A philosopher and a drag queen meet on a dance floor …

Reflections on the opening night of Bridge Project 2017: "Radical Movements: Gender and Politics in Performance"

ONSTAGE “Why is Fauxnique making Judith Butler dance?”

Trying to head off any audience confusion, Fauxnique (Monique Jenkinson) has posed the question herself.

“Because we intend the conversation to be embodied,” she clarifies.

“I guess we’re queering the conversation?” asks Butler politely.

“I guess so,” affirms Fauxnique.

Thus a philosopher and a drag queen met on a dance floor recently and, without further ado, and while busting perfectly respectable moves amid the whirling dappled light from a disco ball, started to talk.

That scene opened two weekends’ worth of new work and conversation, and it can serve as a lightly comic yet enthralling distillation of the aim behind Hope Mohr’s Bridge Project: the Bay Area choreographer’s annual series of multidisciplinary performance, master classes and residencies that, as the mission statement has it, “approaches curating as a form of community organizing to facilitate cultural conversations that cross discipline, geography, and perspective.”

By sparking encounters like this one between the acclaimed San Francisco–based dancer, faux queen and performance maker and the world-renowned philosopher, activist and gender theory trailblazer—or, to take an example from the 2015 series, between Bay Area dancemakers and visiting luminaries like Deborah Hay or Jeanine Durning—the series has been a boon to the local arts scene for four years now.

boychild in the Bridge Project. Photo by John Hill

Bridge Project 2017, “Radical Movements: Gender and Politics in Performance,” which ran November 3 through 12 and was co-produced by Counterpulse, offered a roster of premieres, including a duet between boychild and Jack Halberstam; Peacock Rebellion’s first full-length show, You Really Should Sit Like a Lady (or how I got to Femme); a solo piece by Maryam Rostami; and a collaborative performance installation by Julie Tolentino at the Joe Goode Annex. An audience salon and a reception with Tolentino and company were also on the program. In all, an often heady but inviting menu. (Indeed, this year’s series came complete with an audience reader, which provided some stimulating context, but there was no penalty for blowing it off.)

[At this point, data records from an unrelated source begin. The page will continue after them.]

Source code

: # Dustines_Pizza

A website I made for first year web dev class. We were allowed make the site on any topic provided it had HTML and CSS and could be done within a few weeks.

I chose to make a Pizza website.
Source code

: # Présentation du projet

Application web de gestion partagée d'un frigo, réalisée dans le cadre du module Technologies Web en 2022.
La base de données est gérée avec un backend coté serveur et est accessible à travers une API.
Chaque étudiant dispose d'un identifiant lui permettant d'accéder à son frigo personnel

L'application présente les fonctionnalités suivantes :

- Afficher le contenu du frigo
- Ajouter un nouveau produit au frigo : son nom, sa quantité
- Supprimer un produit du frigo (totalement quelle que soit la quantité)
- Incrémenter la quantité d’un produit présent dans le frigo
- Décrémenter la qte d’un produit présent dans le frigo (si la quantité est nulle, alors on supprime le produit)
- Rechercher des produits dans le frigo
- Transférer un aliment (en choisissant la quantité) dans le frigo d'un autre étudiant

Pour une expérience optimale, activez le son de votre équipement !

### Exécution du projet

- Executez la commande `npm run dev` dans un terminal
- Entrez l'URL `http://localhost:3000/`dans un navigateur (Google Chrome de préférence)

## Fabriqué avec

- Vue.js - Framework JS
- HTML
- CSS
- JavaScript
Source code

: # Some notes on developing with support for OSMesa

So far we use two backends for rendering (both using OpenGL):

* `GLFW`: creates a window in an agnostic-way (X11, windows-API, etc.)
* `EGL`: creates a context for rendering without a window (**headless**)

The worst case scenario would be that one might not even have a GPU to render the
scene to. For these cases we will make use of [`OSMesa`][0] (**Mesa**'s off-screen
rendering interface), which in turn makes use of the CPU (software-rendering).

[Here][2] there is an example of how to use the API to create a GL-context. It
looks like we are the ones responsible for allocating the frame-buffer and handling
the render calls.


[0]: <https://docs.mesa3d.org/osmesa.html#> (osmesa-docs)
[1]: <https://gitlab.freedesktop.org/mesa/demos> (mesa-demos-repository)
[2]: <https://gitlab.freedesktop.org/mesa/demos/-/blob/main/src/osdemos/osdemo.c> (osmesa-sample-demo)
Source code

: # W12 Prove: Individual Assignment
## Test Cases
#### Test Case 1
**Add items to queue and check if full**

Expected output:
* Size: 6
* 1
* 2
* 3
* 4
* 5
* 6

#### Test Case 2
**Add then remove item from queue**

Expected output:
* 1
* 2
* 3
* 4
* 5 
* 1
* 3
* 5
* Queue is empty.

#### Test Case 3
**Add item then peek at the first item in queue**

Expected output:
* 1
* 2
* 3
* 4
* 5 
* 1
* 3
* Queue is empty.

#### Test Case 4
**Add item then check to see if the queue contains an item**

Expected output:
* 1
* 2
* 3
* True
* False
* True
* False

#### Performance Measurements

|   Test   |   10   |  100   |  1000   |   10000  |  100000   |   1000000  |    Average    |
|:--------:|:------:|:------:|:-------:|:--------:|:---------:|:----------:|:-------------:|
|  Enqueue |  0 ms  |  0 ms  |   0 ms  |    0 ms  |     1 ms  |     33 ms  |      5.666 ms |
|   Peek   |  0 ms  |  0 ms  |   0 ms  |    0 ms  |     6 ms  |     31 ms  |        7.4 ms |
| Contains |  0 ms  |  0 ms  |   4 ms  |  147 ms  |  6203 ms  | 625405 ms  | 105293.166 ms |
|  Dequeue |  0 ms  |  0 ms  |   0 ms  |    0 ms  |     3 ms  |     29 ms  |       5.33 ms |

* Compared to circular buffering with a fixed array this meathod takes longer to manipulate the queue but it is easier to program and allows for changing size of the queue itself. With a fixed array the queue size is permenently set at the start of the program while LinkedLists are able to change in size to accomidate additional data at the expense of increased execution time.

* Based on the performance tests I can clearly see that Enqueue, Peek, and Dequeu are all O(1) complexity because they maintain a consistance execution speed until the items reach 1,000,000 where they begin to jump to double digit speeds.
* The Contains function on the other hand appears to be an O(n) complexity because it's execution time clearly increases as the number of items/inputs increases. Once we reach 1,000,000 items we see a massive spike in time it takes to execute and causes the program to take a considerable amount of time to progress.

Opening night’s program at Counterpulse was a case in point. Turning to practices of the radical body, the conversation took its casually embodied course from the disco icebreaker through a specific set of physical exercises (likely familiar to the performance and yoga practitioners in the audience). It’s probably fair to say there’s been nothing in theaters recently to quite match Judith Butler talking about the politics of precarity and vulnerability while she’s prone on the stage with her head cradled in her interlocutor’s hands.

Lisa Evans in the Bridge Project. Photo by Jacob Marks

(That said, let’s acknowledge here Dancers’ Group and Counterpulse for first luring Butler onto the stage and into direct conversation with local queer performance-makers back in 2013 as part of Dancers’ Group’s long-running Dance Discourse Project.)

On one level, the evening served up an accessible and stimulating blend of sophisticated queer theory and radical politics alongside personal anecdote and a modest but sincere lovefest across the disciplinary divide—one which the audience was eventually invited to physically join as the conversation ended, the disco ball twirled once more and the dance floor opened to all. 
 

On another, the finessing and even flagrant shrugging off of the usual disciplinary borders put the whole thing on an unsettled footing—not a bad thing at all. In the air were more than ideas, fanzine bio-bits, or the strains of Chic and The Supremes. There was an unspoken but palpable sense of disorientation, along with the slightly giddy wonder at what might happen, when two mutually admiring representatives of two mutually exclusive worlds (art and academe, for short) let their respective guards down. Queering the conversation, for sure.